• [Problem details] Lines from the entries below that hold "Morphology" form the answer; copy all of them.

• [Input data]
§ §

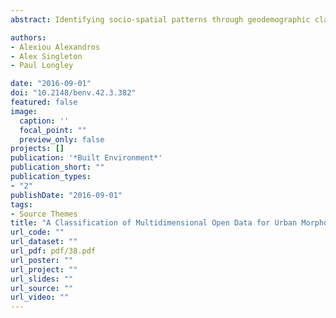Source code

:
 ```yaml
---
abstract: Identifying socio-spatial patterns through geodemographic classification has provenutility over a range of disciplines. While most of these spatial classification systems include a plethora of socioeconomic attributes, there is arguably little to no input regarding attributes of the built environment or physical space, and their relationship to socioeconomic profiles within this context has not been evaluated in any systematic way. This research explores the generation of neighbourhood characteristics and other attributes using a geographic data science approach, taking advantage of the increasing availability of such spatial data from open data sources. We adopt a SOM (Self-Organizing Maps) methodology to create a classification of Multidimensional Open Data Urban Morphology (MODUM) and test the extent to which this output systematically follows conventional socioeconomic profiles. Such an analysis can also provide a simplified structure of the physical properties of geographic space that can be further used as input to more complex socioeconomic models.

authors:
- Alexiou Alexandros
- Alex Singleton
- Paul Longley

date: "2016-09-01"
doi: "10.2148/benv.42.3.382"
featured: false
image:
  caption: ''
  focal_point: ""
  preview_only: false
projects: []
publication: '*Built Environment*'
publication_short: ""
publication_types:
- "2"
publishDate: "2016-09-01"
tags:
- Source Themes
title: "A Classification of Multidimensional Open Data for Urban Morphology"
url_code: ""
url_dataset: ""
url_pdf: pdf/38.pdf
url_poster: ""
url_project: ""
url_slides: ""
url_source: ""
url_video: ""
---
```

§ §

• [Reply to the task]
abstract: Identifying socio-spatial patterns through geodemographic classification has provenutility over a range of disciplines. While most of these spatial classification systems include a plethora of socioeconomic attributes, there is arguably little to no input regarding attributes of the built environment or physical space, and their relationship to socioeconomic profiles within this context has not been evaluated in any systematic way. This research explores the generation of neighbourhood characteristics and other attributes using a geographic data science approach, taking advantage of the increasing availability of such spatial data from open data sources. We adopt a SOM (Self-Organizing Maps) methodology to create a classification of Multidimensional Open Data Urban Morphology (MODUM) and test the extent to which this output systematically follows conventional socioeconomic profiles. Such an analysis can also provide a simplified structure of the physical properties of geographic space that can be further used as input to more complex socioeconomic models.
title: "A Classification of Multidimensional Open Data for Urban Morphology"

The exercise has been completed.